Earlier today outside the federal courthouse downtown, the group End Streamline Coalition—which Garcia is a member of—put together a theater skit, with the help of Borderlands Theater, depicting what goes on within Operation Streamline: who benefits and who loses.
The proceedings began in Del Rio, Texas on Dec. 16, 2005, and it made its way to Tucson three years later.
In Tucson, up to 70 migrants apprehended on this side of the border appear in court and, according to immigration rights groups, many if not most plead guilty to illegal entry or re-entry after deportation—both federal crimes—during a mass hearing with limited legal representation, without understanding the consequences of the "guilty" plea. Appearances last no more than two hours, defendants are shackled at their wrists, waits and ankles, and are sentenced to everything between 30 and 180 days in prison. After being released, migrants are deported with a longstanding criminal record, and "severely damaged chances of ever being able to return to the United States with valid immigration status," according to the End Streamline Coalition.
(Clarification added after publication: Migrants technically have the option of pleading "not guilty," just like in any other criminal proceedings. But many, if not most, of them plead "guilty," because that is what their legal counsel advises them to do. Defense attorneys spend at the most 30 minutes with a defendant. As of Thursday, Dec. 17 at 10:35 a.m., the wording on this post has been updated to clarify concerns that migrants are not given the option to plead "not guilty.")
The organization says that thanks to Operation Streamline, about half of the people prosecuted in federal court nationwide this year, as well as last year, were there for crossing the border.
Between 2006 and 2011, the U.S. has reportedly spent more than $5 billion incarcerating undocumented immigrants, and the two prison companies that have financially benefited the most are Corrections Corporation of American and the GEO Group, Inc., which have solid partnerships with federal agencies like Immigration and Customs Enforcement, according to immigration rights activists.

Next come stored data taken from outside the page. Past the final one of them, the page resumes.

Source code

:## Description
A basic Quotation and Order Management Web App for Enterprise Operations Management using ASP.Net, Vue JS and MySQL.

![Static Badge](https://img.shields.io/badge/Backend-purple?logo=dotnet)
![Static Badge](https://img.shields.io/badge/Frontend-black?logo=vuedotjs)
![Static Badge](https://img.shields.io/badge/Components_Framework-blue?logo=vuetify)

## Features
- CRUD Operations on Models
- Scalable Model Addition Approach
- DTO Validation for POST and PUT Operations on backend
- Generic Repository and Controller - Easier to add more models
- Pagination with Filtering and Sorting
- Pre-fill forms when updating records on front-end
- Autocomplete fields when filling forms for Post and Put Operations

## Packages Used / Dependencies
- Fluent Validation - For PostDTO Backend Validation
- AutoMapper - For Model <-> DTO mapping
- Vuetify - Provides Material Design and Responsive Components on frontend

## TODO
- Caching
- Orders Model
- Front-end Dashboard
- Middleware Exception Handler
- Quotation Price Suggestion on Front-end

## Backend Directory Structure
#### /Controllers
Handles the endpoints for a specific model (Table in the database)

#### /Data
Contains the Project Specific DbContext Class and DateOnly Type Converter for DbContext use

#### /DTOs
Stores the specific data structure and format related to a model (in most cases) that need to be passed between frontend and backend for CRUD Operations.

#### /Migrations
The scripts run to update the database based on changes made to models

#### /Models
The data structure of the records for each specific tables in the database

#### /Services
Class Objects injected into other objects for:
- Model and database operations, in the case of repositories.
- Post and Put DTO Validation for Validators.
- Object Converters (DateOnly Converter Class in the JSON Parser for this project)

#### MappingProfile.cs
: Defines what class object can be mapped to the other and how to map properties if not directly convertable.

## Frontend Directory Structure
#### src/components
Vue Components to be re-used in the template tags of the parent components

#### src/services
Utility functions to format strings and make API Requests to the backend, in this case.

A 2014 article by The Washington Post says Operation Streamline supporters find the proceedings "efficient and humane."
Since the defendants are generally accused of reentering the United States after being deported at least once — a potential felony — the plea deals in the Streamline court get them reduced charges and less jail time than they otherwise might receive.Many politicians like U.S. Sen. John McCain support Operation Streamline, because they feel it is a tool to deter immigrants from coming to the U.S. However, several reports, including one by the UA's Department of Latin American Studies, points out that these proceedings may have no impact in the mass migration coming from regions, such as Mexico and Central America..."Because Operation Streamline never understood the desperation of poverty, and that people will risk everything for their families and for their children to be together," Southside Presbyterian Church's John Fife told the crowd outside the courthouse. "[Operation Streamline] is a violation of human rights and basic concepts of justice in this country. It is a colossal waste of tax payer money and it does not work."

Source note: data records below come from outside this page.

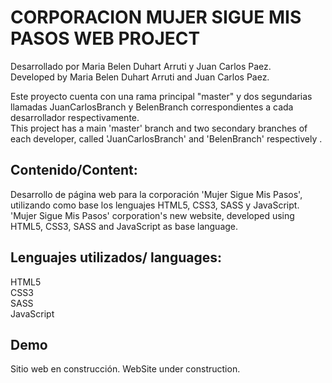 ﻿# CORPORACION MUJER SIGUE MIS PASOS WEB PROJECT

Desarrollado por Maria Belen Duhart Arruti y Juan Carlos Paez.<br>
Developed by Maria Belen Duhart Arruti and Juan Carlos Paez.

Este proyecto cuenta con una rama principal "master" y dos segundarias llamadas JuanCarlosBranch y BelenBranch correspondientes a cada desarrollador respectivamente. <br>
This project has a main 'master' branch and two secondary branches of each developer, called 'JuanCarlosBranch' and 'BelenBranch' respectively . <br>

## Contenido/Content: <br>
Desarrollo de página web para la corporación 'Mujer Sigue Mis Pasos', utilizando como base los lenguajes HTML5, CSS3, SASS y JavaScript. <br>
'Mujer Sigue Mis Pasos' corporation's new website, developed using HTML5, CSS3, SASS and JavaScript as base language. <br>

## Lenguajes utilizados/ languages: <br>
HTML5 <br>
CSS3 <br>
SASS <br>
JavaScript <br>


## Demo <br>
Sitio web en construcción.
WebSite under construction.
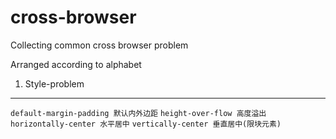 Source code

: cross-browser
============

Collecting common cross browser problem


Arranged according to alphabet
1. Style-problem
--------------------------------
`default-margin-padding 默认内外边距`
`height-over-flow 高度溢出`
`horizontally-center 水平居中`
`vertically-center 垂直居中(限块元素)`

“The system is working well and the system is fair,” Judge Bernardo Velasco, who presides over Streamline cases here, said in an interview. “When you enter illegally you’re a criminal. You may not be a big criminal, but you’re a criminal. You can say ‘these poor people’ and all this other stuff, but they’re still criminals.”
Matthew Lowen, associate program director of the prison reform group American Friends Service Committee, was also disturbed by the obscene amounts of money being made at the expense of locking up tens of thousands of migrants a year. "Meanwhile, business from private prisons is blooming," he said. "These companies are making bank...10 years too many, 10 years of family separation, 10 years of injustice, 10 years of profiting off incarceration...End Operation Streamline and immigration criminal prosecutions. Shut it down."
Operation Streamline happens Monday through Friday at 1:30 p.m. Advocacy groups are trying to encourage people to witness it themselves.